In conclusion, this randomized trial demonstrated non-inferiority of iron isomaltoside 1000 in comparison with iron sucrose in maintaining Hb levels in subjects on haemodialysis. The safety profile of iron isomaltoside 1000 was comparable with iron sucrose and both preparations were equally tolerated with a similar short-term safety profile.

SUPPLEMENTARY DATA

Supplementary data are available online at http://ndt.oxfordjournals.org.

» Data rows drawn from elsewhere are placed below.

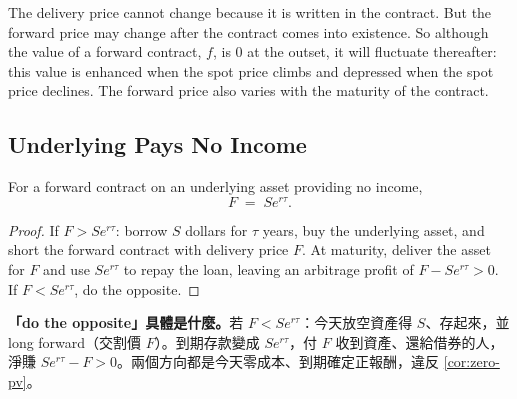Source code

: The delivery price cannot change because it is written in the contract.
But the forward price may change after the contract comes into existence.
So although the value of a forward contract, $f$, is $0$ at the outset, it will fluctuate thereafter: this value is enhanced when the spot price climbs and depressed when the spot price declines.
The forward price also varies with the maturity of the contract.

\suppstart
{}
\suppend

\subsection{Underlying Pays No Income}


\begin{lemma}
	\label{lem:fwd-no-income}
	For a forward contract on an underlying asset providing no income,
	\begin{equation}
		F \;=\; Se^{r\tau} .
		\label{eq:fwd-price}
	\end{equation}
\end{lemma}

\begin{proof}
	If $F>Se^{r\tau}$:
	borrow $S$ dollars for $\tau$ years, buy the underlying asset, and short the forward contract with delivery price $F$.
	At maturity, deliver the asset for $F$ and use $Se^{r\tau}$ to repay the loan, leaving an arbitrage profit of $F-Se^{r\tau}>0$.
	If $F<Se^{r\tau}$, do the opposite.
\end{proof}

\suppstart
{}

\begin{remark}
	\textbf{「do the opposite」具體是什麼。}若 $F<Se^{r\tau}$：今天放空資產得 $S$、存起來，並 long forward（交割價 $F$）。到期存款變成 $Se^{r\tau}$，付 $F$ 收到資產、還給借券的人，淨賺 $Se^{r\tau}-F>0$。兩個方向都是今天零成本、到期確定正報酬，違反 \autoref{cor:zero-pv}。
\end{remark}
\suppend

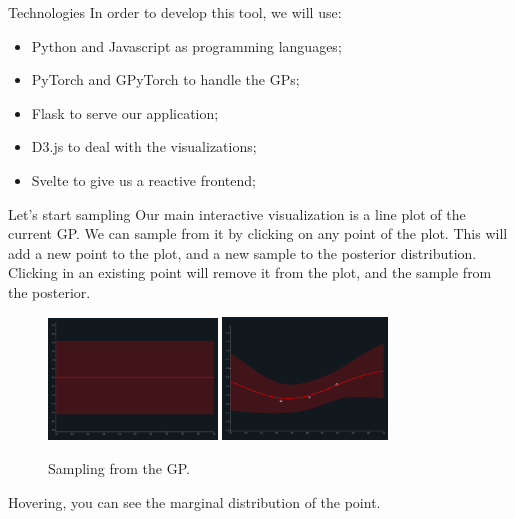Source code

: \documentclass[xcolor=dvipsnames,t,aspectratio=169]{beamer} %
\newcommand{\highlight}[1]{{\color{fgv_light_blue} #1}}
\begin{document}
\begin{frame}[c]{Technologies}
    In order to develop this tool, we will use:

    \begin{itemize}
        \item \highlight{Python} and \highlight{Javascript} as programming languages;
        \item \highlight{PyTorch} and \highlight{GPyTorch} to handle the GPs;
        \item \highlight{Flask} to \highlight{serve} our application;
        \item \highlight{D3.js} to deal with the \highlight{visualizations};
        \item \highlight{Svelte} to give us a \highlight{reactive} frontend;
    \end{itemize} 
    
\end{frame}

\begin{frame}[c]{Let's start \highlight{sampling}}
    Our main interactive visualization is a \highlight{line plot} of the current GP. We can \highlight{sample} from it by clicking on any point of the plot. This will add a new point to the plot, and a new sample to the \highlight{posterior} distribution. Clicking in an existing point will remove it from the plot, and the sample from the posterior.

    \begin{figure}[H]
        \centering
        \includegraphics[width=0.4\textwidth]{imgs/observing.png}
        \includegraphics[width=0.39\textwidth]{imgs/observed.png}
        \caption{Sampling from the GP.}
    \end{figure}

    Hovering, you can see the \highlight{marginal} distribution of the point.
\end{frame}
\end{document}

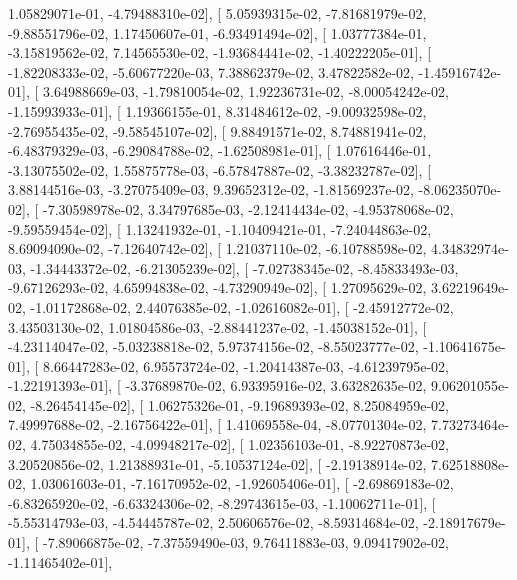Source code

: \documentclass{article}
\begin{document}
          1.05829071e-01,  -4.79488310e-02],
       [  5.05939315e-02,  -7.81681979e-02,  -9.88551796e-02,
          1.17450607e-01,  -6.93491494e-02],
       [  1.03777384e-01,  -3.15819562e-02,   7.14565530e-02,
         -1.93684441e-02,  -1.40222205e-01],
       [ -1.82208333e-02,  -5.60677220e-03,   7.38862379e-02,
          3.47822582e-02,  -1.45916742e-01],
       [  3.64988669e-03,  -1.79810054e-02,   1.92236731e-02,
         -8.00054242e-02,  -1.15993933e-01],
       [  1.19366155e-01,   8.31484612e-02,  -9.00932598e-02,
         -2.76955435e-02,  -9.58545107e-02],
       [  9.88491571e-02,   8.74881941e-02,  -6.48379329e-03,
         -6.29084788e-02,  -1.62508981e-01],
       [  1.07616446e-01,  -3.13075502e-02,   1.55875778e-03,
         -6.57847887e-02,  -3.38232787e-02],
       [  3.88144516e-03,  -3.27075409e-03,   9.39652312e-02,
         -1.81569237e-02,  -8.06235070e-02],
       [ -7.30598978e-02,   3.34797685e-03,  -2.12414434e-02,
         -4.95378068e-02,  -9.59559454e-02],
       [  1.13241932e-01,  -1.10409421e-01,  -7.24044863e-02,
          8.69094090e-02,  -7.12640742e-02],
       [  1.21037110e-02,  -6.10788598e-02,   4.34832974e-03,
         -1.34443372e-02,  -6.21305239e-02],
       [ -7.02738345e-02,  -8.45833493e-03,  -9.67126293e-02,
          4.65994838e-02,  -4.73290949e-02],
       [  1.27095629e-02,   3.62219649e-02,  -1.01172868e-02,
          2.44076385e-02,  -1.02616082e-01],
       [ -2.45912772e-02,   3.43503130e-02,   1.01804586e-03,
         -2.88441237e-02,  -1.45038152e-01],
       [ -4.23114047e-02,  -5.03238818e-02,   5.97374156e-02,
         -8.55023777e-02,  -1.10641675e-01],
       [  8.66447283e-02,   6.95573724e-02,  -1.20414387e-03,
         -4.61239795e-02,  -1.22191393e-01],
       [ -3.37689870e-02,   6.93395916e-02,   3.63282635e-02,
          9.06201055e-02,  -8.26454145e-02],
       [  1.06275326e-01,  -9.19689393e-02,   8.25084959e-02,
          7.49997688e-02,  -2.16756422e-01],
       [  1.41069558e-04,  -8.07701304e-02,   7.73273464e-02,
          4.75034855e-02,  -4.09948217e-02],
       [  1.02356103e-01,  -8.92270873e-02,   3.20520856e-02,
          1.21388931e-01,  -5.10537124e-02],
       [ -2.19138914e-02,   7.62518808e-02,   1.03061603e-01,
         -7.16170952e-02,  -1.92605406e-01],
       [ -2.69869183e-02,  -6.83265920e-02,  -6.63324306e-02,
         -8.29743615e-03,  -1.10062711e-01],
       [ -5.55314793e-03,  -4.54445787e-02,   2.50606576e-02,
         -8.59314684e-02,  -2.18917679e-01],
       [ -7.89066875e-02,  -7.37559490e-03,   9.76411883e-03,
          9.09417902e-02,  -1.11465402e-01],
\end{document}
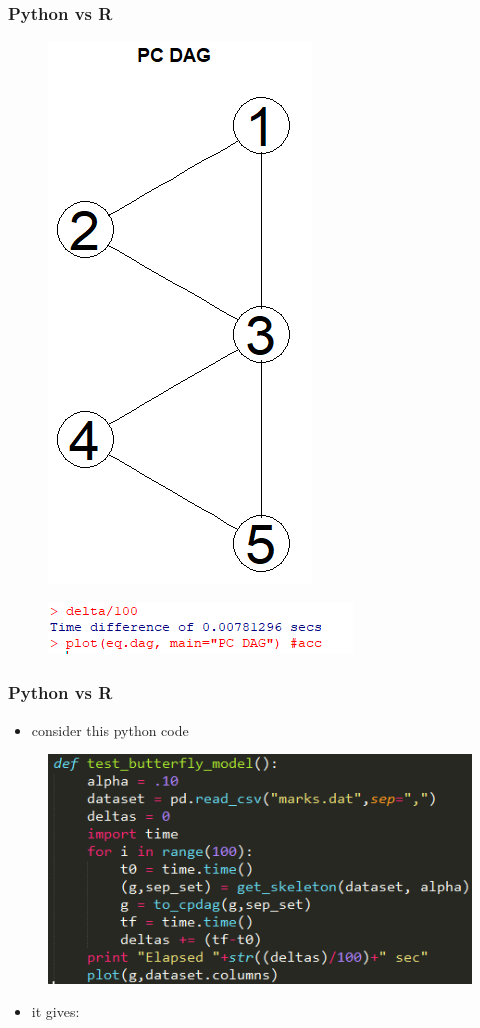 \documentclass[xcolor ={table,usenames,dvipsnames}]{beamer}
\theoremstyle{definition}
\begin{document}
\begin{frame}
\frametitle{Python vs R}
\begin{figure}[h!]
	\centering
	\includegraphics[scale=0.35]{img/rdag.PNG}
\end{figure}
\begin{figure}[h!]
	\centering
	\includegraphics[scale=0.5]{img/rtime}
\end{figure}
\end{frame}
\begin{frame}
\frametitle{Python vs R}
\begin{itemize}
	\item consider this python code
	\end{itemize}
\begin{figure}[h!]
	\centering
	\includegraphics[scale=0.7]{img/py.PNG}
\end{figure}
\begin{itemize}
	\item it gives:
\end{itemize}
\end{frame}
\end{document}
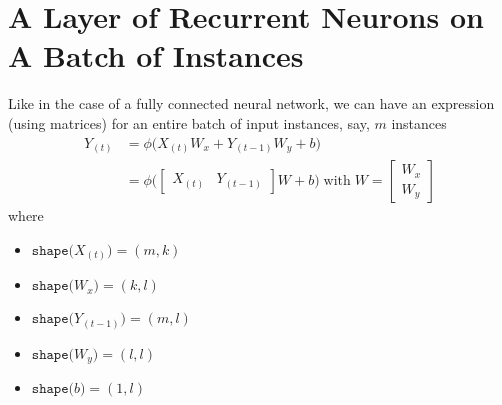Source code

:\documentclass{article}
\begin{document}
\section{A Layer of Recurrent Neurons on A Batch of Instances}
Like in the case of a fully connected neural network, we can have an expression (using matrices) for
an entire batch of input instances, say, $m$ instances
\begin{align*}
  Y_{(t)} &= \phi\bigg(
    X_{(t)} W_x
    + Y_{(t-1)} W_y
    + b
  \bigg) \\
          &= \phi\bigg(
            \begin{bmatrix}
              X_{(t)} & Y_{(t-1)}
            \end{bmatrix}
            W + b
  \bigg)\; \text{with}\; W = \begin{bmatrix}
                           W_x \\
                           W_y
                         \end{bmatrix}
\end{align*}
where
\begin{itemize}
  \item $\texttt{shape(} X_{(t)}\texttt{)}= (m, k)$
  \item $\texttt{shape(} W_{x}\texttt{)}= (k, l)$
  \item $\texttt{shape(} Y_{(t-1)}\texttt{)}= (m, l)$
  \item $\texttt{shape(} W_{y}\texttt{)}= (l, l)$
  \item $\texttt{shape(} b\texttt{)}= (1, l)$
\end{itemize}
\end{document}
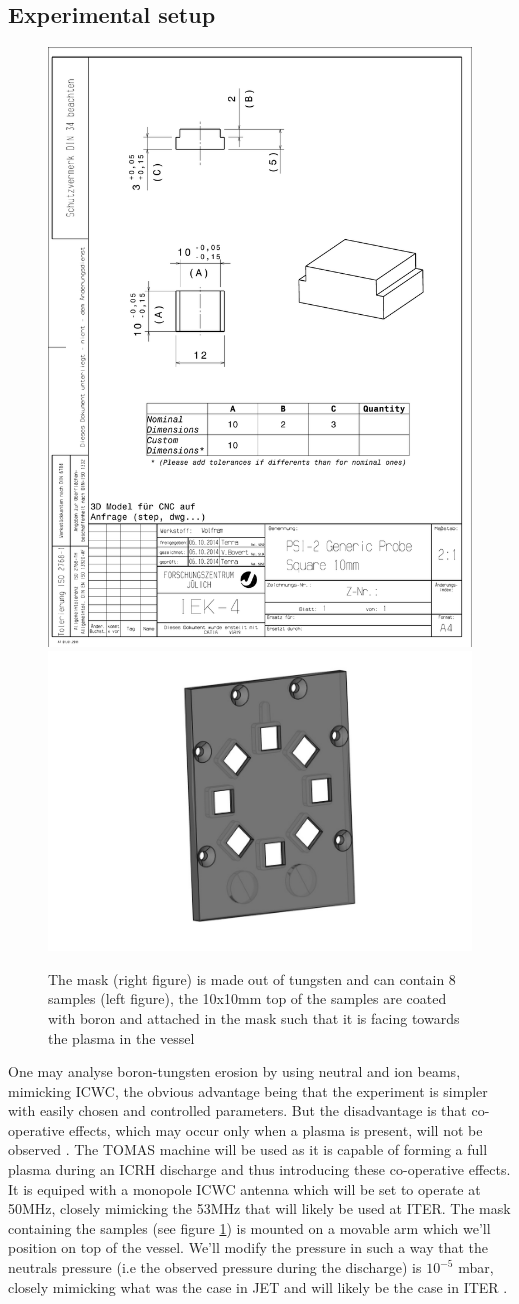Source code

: \documentclass{article}
\begin{document}
\subsection{Experimental setup}
\begin{figure}[ht]
    \centering
    \includegraphics[height=0.33\textwidth]{figures/Sample.pdf}
    \includegraphics[height=0.33\textwidth]{figures/mask.pdf}
    \caption{The mask (right figure) is made out of tungsten and can contain 8 samples (left figure), 
    the 10x10mm top of the samples are coated with boron and attached in the mask such that it is facing towards    the plasma in the vessel}
    \label{fig:samples+mask}
\end{figure}
One may analyse boron-tungsten erosion by using neutral and ion beams,
mimicking ICWC, the obvious advantage being that the experiment is simpler with
easily chosen and controlled parameters.  But the disadvantage is that co-operative effects,
which may occur only when a plasma is present, will not be observed
\cite{McCRACKEN}. The TOMAS machine \cite{TOMAS} will be used as it is capable
of forming a full plasma during an ICRH discharge and thus introducing these
co-operative effects.  It is equiped with a monopole ICWC antenna which will be
set to operate at 50MHz, closely mimicking the 53MHz that will likely be used
at ITER.  The mask containing the samples (see figure \ref{fig:samples+mask})
is mounted on a movable arm which we'll position on top of the vessel.  
We'll modify the pressure in such a way that the
neutrals pressure (i.e the observed pressure during the discharge) is $10^{-5}$
mbar, closely mimicking what was the case in JET and will likely be the case in
ITER \cite{DOUAI}.
\end{document}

CONFLICT OF INTEREST STATEMENT

All investigators/institutions received a fee per subject. S.B. received speaker and consultancy fees from Pharmacosmos A/S. P.A.K. received speaker and consultancy fees and assistance with travel from Pharmacosmos A/S, Vifor and Takeda. J.K.'s institution received research support for conducting the trial. P.A. has no further disclosure to the trial. J.H.C.'s institution received research support for conducting the trial as well as they received research support from other IV iron manufacturers. A.M.E. has no further disclosure to the trial. L.L.T. is employed by Pharmacosmos A/S. I.C.M. received consultancy fees and honoraria from Pharmacosmos A/S, as well as from other IV iron manufacturers. D.W.C. is a consultant to Pharmacosmos A/S, Vifor and Keryx, and was previously a consultant and speaker for Watson (now Actavis) and Sanofi Aventis.